### [Exercise requirements]
Filter this material down to the lines that contain the string "Deterministic", and return those lines.

### [Data shown]
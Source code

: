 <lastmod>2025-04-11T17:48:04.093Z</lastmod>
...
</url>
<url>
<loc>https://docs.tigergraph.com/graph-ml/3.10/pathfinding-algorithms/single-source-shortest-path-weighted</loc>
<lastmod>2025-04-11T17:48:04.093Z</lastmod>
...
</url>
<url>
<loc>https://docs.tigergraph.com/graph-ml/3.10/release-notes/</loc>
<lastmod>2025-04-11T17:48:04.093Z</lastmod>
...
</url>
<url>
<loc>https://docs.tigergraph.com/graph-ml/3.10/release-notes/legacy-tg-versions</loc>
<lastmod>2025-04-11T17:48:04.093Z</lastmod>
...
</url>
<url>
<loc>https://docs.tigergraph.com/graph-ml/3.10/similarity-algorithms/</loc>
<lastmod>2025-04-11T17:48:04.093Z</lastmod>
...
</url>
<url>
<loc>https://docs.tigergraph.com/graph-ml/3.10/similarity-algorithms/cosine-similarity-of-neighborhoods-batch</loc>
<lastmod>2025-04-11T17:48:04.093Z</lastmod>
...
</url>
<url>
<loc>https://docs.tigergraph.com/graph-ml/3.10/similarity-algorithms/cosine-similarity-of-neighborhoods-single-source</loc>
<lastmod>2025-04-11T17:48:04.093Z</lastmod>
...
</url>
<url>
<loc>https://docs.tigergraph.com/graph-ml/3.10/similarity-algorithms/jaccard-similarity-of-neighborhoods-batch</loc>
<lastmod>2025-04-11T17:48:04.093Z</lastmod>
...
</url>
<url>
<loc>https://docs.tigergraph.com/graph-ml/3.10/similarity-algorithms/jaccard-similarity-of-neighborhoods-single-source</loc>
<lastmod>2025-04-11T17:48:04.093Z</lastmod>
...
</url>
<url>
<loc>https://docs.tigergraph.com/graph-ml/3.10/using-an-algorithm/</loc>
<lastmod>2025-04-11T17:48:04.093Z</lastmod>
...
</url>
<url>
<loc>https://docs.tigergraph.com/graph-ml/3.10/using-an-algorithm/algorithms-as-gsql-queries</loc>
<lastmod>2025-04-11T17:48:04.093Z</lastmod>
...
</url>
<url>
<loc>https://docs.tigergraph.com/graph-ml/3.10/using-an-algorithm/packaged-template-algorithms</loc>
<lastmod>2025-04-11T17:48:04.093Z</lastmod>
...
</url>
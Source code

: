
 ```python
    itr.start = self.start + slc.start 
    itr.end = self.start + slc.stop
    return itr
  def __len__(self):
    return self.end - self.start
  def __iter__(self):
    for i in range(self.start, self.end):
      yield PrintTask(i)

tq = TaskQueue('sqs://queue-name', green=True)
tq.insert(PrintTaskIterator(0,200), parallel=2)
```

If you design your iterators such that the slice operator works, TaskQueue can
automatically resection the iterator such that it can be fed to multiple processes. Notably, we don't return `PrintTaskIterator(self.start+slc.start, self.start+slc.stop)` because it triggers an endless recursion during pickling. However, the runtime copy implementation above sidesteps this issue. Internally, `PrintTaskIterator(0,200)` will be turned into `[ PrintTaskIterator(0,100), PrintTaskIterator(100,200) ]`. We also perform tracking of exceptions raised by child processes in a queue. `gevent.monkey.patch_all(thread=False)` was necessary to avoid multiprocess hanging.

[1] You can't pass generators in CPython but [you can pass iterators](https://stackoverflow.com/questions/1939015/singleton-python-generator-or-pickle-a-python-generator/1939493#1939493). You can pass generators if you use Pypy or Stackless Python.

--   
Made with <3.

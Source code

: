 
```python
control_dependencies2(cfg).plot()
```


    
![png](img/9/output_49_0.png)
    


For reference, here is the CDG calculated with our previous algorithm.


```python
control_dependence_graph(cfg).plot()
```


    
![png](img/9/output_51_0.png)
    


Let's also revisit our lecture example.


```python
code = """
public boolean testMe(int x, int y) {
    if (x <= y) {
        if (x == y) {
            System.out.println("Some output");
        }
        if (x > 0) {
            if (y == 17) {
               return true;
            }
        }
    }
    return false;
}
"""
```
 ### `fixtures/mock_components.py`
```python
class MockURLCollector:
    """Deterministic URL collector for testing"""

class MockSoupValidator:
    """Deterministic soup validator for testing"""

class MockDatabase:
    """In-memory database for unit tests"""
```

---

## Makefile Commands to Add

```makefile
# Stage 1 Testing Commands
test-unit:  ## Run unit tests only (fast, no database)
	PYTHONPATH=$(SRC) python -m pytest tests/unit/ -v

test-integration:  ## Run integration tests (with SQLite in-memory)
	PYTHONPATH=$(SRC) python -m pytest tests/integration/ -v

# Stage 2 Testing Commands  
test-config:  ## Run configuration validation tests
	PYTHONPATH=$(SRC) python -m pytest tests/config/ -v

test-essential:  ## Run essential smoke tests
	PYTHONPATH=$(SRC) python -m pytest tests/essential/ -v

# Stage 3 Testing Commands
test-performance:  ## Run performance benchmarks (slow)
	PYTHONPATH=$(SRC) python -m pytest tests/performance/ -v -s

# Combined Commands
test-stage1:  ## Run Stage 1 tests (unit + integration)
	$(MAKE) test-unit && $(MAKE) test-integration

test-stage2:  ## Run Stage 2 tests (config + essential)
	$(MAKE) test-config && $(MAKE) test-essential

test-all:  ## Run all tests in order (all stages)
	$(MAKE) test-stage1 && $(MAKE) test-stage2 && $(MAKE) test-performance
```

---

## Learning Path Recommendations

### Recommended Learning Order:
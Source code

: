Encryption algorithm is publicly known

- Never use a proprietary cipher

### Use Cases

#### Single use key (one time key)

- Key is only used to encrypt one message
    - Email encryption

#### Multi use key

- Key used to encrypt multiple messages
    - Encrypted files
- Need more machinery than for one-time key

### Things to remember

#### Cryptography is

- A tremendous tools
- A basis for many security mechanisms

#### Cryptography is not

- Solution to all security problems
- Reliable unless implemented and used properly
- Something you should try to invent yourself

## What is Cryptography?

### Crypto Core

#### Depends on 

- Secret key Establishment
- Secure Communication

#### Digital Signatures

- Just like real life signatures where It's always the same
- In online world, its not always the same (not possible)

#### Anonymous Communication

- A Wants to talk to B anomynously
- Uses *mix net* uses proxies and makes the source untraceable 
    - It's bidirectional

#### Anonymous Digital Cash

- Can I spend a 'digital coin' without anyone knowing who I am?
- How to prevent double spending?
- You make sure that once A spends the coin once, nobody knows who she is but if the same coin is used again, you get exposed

### [Completed exercise]
    """Deterministic URL collector for testing"""
    """Deterministic soup validator for testing"""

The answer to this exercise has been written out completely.